═════ TASK DATA

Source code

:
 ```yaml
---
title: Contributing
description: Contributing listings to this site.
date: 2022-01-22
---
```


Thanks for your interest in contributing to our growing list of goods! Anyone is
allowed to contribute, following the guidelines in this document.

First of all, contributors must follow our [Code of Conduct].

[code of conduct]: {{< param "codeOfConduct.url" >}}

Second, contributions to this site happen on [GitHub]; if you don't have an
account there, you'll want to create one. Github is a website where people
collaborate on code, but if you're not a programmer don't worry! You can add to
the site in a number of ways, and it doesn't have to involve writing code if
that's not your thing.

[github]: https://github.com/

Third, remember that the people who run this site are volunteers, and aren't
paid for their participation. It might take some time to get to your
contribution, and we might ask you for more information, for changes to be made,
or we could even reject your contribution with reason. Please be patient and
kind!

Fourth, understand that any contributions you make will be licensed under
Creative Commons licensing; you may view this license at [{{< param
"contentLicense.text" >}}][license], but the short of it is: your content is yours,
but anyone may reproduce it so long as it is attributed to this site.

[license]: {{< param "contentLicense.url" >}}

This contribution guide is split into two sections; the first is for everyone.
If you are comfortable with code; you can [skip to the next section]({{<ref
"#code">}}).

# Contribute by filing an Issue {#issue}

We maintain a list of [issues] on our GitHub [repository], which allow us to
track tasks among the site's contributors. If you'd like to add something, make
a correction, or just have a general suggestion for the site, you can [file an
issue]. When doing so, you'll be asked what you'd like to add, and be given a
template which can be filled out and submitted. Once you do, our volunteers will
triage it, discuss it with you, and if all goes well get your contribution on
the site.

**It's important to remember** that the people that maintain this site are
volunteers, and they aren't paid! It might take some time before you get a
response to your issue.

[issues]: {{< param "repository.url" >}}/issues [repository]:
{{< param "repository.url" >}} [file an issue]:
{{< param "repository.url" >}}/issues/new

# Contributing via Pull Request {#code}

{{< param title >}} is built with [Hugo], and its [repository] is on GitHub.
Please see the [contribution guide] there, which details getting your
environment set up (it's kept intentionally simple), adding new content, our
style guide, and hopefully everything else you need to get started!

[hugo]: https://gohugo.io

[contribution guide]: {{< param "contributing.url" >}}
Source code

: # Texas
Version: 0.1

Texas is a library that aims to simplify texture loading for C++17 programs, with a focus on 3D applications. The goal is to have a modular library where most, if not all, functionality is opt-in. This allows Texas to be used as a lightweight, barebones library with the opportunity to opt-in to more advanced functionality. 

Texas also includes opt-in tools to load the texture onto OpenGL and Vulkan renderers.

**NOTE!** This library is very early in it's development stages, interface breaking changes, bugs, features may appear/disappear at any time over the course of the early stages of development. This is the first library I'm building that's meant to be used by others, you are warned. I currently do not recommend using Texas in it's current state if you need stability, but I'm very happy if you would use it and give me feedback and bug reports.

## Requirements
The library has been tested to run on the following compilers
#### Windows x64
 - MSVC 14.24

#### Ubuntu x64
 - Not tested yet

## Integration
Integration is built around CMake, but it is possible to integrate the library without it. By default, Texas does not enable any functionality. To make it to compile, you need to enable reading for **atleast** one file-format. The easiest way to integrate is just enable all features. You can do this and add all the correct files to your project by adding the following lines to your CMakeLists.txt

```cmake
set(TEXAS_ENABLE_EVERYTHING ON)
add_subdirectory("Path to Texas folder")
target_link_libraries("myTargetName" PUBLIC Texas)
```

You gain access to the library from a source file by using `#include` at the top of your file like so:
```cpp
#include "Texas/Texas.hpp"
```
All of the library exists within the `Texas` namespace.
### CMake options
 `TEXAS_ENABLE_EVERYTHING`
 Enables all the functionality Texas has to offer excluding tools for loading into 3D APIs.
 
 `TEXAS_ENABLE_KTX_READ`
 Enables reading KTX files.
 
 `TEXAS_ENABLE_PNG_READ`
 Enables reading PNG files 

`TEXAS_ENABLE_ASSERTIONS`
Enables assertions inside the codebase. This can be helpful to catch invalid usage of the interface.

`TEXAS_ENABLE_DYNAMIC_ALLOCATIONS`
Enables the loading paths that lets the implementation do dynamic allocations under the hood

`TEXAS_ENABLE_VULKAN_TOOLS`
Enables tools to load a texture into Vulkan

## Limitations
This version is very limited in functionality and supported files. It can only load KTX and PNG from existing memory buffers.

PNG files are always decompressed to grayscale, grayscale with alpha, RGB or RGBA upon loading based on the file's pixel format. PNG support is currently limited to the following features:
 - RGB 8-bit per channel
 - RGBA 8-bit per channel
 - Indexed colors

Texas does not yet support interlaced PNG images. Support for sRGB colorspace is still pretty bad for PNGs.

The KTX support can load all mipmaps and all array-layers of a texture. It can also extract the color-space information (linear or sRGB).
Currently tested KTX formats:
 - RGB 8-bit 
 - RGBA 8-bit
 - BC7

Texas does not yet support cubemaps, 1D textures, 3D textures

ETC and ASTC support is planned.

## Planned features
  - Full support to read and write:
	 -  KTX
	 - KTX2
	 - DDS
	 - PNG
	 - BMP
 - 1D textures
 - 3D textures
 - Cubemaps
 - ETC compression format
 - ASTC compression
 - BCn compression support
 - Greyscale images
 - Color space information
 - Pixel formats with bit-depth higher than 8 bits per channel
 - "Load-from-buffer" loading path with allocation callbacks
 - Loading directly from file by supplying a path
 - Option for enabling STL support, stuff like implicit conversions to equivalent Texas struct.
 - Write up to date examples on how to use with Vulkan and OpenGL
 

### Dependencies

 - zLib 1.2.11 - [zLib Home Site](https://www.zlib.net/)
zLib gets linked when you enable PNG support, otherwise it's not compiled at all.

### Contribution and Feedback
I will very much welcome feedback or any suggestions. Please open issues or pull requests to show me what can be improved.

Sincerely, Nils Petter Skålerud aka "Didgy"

══════════

WHAT IS REQUIRED: Reproduce verbatim only the segment of the listing bounded by the line containing "- Option for" and the line containing "- zLib 1.2.11", with both boundary lines included.

SOLVED EXERCISE:
 - Option for enabling STL support, stuff like implicit conversions to equivalent Texas struct.
 - Write up to date examples on how to use with Vulkan and OpenGL
 

### Dependencies

 - zLib 1.2.11 - [zLib Home Site](https://www.zlib.net/)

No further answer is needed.